## PROBLEM DESCRIPTION
Check every line below, and copy those that include "https".

## DATA SUPPLIED
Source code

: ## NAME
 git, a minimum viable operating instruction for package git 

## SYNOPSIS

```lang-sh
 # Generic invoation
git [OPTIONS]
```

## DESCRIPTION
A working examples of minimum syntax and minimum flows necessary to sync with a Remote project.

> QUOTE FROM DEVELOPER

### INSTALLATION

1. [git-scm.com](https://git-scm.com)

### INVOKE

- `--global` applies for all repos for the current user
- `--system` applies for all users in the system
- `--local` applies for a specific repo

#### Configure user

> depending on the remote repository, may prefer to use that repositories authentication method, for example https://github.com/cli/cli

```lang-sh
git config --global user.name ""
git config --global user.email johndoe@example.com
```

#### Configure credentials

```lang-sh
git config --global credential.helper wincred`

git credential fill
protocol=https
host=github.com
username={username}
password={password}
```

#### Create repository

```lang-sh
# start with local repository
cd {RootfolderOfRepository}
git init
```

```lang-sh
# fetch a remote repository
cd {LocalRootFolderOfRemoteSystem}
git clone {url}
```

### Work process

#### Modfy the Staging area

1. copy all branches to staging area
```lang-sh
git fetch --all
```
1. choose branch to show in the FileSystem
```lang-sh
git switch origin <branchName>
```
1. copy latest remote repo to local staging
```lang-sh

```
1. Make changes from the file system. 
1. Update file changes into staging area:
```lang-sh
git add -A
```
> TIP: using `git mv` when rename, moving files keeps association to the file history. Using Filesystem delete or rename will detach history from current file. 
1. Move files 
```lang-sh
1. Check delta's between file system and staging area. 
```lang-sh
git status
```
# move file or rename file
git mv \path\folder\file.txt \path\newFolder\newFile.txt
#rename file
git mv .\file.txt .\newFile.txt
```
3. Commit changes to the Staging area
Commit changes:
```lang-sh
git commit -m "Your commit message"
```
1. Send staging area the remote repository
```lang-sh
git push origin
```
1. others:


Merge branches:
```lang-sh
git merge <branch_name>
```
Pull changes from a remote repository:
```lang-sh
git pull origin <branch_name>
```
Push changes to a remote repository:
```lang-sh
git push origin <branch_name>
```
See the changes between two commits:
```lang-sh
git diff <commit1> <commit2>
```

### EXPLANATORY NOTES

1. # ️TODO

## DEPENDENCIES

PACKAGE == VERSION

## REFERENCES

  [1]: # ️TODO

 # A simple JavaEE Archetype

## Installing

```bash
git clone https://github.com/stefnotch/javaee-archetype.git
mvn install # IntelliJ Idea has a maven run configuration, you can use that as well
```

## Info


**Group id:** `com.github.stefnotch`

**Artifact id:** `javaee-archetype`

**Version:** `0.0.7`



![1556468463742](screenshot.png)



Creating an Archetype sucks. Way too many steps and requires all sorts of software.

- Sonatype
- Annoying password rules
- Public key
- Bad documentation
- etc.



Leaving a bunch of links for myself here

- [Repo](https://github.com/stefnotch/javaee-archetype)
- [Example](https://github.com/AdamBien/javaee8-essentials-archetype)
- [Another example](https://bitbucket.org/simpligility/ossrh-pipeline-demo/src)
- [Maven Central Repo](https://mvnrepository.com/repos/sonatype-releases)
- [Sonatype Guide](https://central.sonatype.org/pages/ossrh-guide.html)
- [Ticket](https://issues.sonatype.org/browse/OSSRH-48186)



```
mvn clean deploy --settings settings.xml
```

## ANSWER AREA
1. [git-scm.com](https://git-scm.com)
> depending on the remote repository, may prefer to use that repositories authentication method, for example https://github.com/cli/cli
protocol=https
git clone https://github.com/stefnotch/javaee-archetype.git
- [Repo](https://github.com/stefnotch/javaee-archetype)
- [Example](https://github.com/AdamBien/javaee8-essentials-archetype)
- [Another example](https://bitbucket.org/simpligility/ossrh-pipeline-demo/src)
- [Maven Central Repo](https://mvnrepository.com/repos/sonatype-releases)
- [Sonatype Guide](https://central.sonatype.org/pages/ossrh-guide.html)
- [Ticket](https://issues.sonatype.org/browse/OSSRH-48186)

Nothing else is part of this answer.